Sam Corp, head of regulation at ESA, has meanwhile called for the figures on recycling contamination not to be taken out of context.
He said: “Overall, the amount of household waste recycled rose from 9.1 million tonnes in 2010 to 10.0 million tonnes in 2014, while over the same period the amount landfilled or incinerated fell from 13 million tonnes to 12.3 million tonnes. The reports in the national press are about the much smaller quantities of material which, although collected for recycling, cannot in practice be recycled because it is contaminated.”
He added: “However, this increase in contamination does still highlight the need for a long-term framework from the government to help drive recycling and reuse, and reduce the levels of contamination that have been shown in these figures.”
Appearing on BBC Breakfast this morning to discuss the issue in greater detail, Linda Crichton, head of WRAP’s Recycle Now campaign, highlighted a number of areas where householders can be vigilant.
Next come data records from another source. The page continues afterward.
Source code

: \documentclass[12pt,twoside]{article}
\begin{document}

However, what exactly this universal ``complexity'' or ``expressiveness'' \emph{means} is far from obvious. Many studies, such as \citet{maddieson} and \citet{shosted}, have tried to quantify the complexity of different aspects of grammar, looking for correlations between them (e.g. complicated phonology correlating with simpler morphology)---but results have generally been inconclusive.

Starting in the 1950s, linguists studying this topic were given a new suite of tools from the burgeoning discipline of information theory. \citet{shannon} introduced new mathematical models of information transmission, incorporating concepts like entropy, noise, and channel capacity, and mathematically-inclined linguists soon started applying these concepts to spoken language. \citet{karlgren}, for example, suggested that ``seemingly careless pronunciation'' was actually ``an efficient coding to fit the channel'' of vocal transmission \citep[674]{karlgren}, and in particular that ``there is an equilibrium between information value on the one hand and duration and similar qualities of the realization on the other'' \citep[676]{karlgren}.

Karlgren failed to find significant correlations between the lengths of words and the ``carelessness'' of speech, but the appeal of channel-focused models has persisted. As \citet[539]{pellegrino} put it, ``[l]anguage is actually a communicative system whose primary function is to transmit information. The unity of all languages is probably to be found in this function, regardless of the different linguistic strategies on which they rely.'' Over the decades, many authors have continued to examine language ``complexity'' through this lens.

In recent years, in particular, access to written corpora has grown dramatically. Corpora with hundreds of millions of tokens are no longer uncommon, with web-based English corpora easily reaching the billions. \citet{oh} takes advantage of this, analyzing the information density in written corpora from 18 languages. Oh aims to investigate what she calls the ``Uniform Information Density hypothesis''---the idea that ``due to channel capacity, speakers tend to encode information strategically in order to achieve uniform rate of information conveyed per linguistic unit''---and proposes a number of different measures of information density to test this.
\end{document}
Speaking to presenter Sally Nugent about the common causes of contamination the public should look out for, she suggested checking recycling labels on packaging, leaving metal caps and lids on glass jars and bottles and emptying and rinsing containers.
The message comes ahead of Recycle Week 2016, the annual communications drive to promote recycling amongst the public, which this year runs from 12-18 September.
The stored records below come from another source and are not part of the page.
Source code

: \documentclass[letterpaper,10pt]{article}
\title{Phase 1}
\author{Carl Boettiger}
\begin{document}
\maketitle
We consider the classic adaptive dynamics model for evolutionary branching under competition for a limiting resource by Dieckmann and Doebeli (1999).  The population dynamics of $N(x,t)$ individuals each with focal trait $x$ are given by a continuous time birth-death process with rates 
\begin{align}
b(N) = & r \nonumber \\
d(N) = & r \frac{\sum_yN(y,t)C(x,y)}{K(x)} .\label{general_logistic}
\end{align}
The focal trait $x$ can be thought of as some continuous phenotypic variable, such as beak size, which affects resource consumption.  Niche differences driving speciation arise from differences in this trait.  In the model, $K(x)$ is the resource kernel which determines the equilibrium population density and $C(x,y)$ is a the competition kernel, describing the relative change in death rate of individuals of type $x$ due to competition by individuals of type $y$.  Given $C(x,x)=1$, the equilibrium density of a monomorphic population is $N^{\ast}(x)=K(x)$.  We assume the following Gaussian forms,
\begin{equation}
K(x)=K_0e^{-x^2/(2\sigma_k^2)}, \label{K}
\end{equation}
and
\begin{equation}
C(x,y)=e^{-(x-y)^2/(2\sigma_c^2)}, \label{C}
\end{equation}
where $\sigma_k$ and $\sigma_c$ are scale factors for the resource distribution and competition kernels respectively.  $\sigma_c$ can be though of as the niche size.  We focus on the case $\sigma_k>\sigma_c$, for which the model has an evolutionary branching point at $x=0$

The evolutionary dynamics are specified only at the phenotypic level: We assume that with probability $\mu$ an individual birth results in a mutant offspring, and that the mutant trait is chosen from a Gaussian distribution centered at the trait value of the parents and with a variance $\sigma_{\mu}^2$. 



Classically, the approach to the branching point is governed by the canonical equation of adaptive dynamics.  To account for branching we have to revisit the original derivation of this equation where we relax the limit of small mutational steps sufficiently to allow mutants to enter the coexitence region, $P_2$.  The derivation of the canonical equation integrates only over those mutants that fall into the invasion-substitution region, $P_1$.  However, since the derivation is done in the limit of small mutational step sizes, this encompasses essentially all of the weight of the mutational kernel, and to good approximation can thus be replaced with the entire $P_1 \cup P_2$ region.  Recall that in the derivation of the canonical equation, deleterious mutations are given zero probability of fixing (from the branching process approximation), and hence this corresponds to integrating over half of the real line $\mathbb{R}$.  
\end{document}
Responding to the figures, the Local Government Association (LGA) has attributed the rise in contamination on householder confusion surrounding what items can be recycled in which area.
But, LGA was cautious to lend its support to harmonisation – arguing decisions over recycling should “continue to be made at a local level with councils working with residents to find the best solution”. The Association added that “more than four in every five people” are satisfied with their waste collections.
LGA said: “There is no one-size-fits-all solution to waste collection. What works in an inner city suburb won’t necessarily work in the countryside. The types which would suit a large detached house in the country would be completely unsuitable for a high-rise block of flats in inner-city London and vice versa.”
FCC Environment, which operates a number of landfill and recovery sites, has however suggested that options to create energy from waste should be considered in light of the figures.
FCC said: “Today’s figures reinforce a reality that the industry is already familiar with – the quality of recyclate continues to decline – while our industry faces increasingly unrealistic recycling targets that are divorced from the reality of the market.
“What is needed is a sustainable waste strategy that balances and aligns environmental imperatives with hard, economic realities. As part of this, the options for creating energy from waste that cannot be recycled should be considered in greater detail.”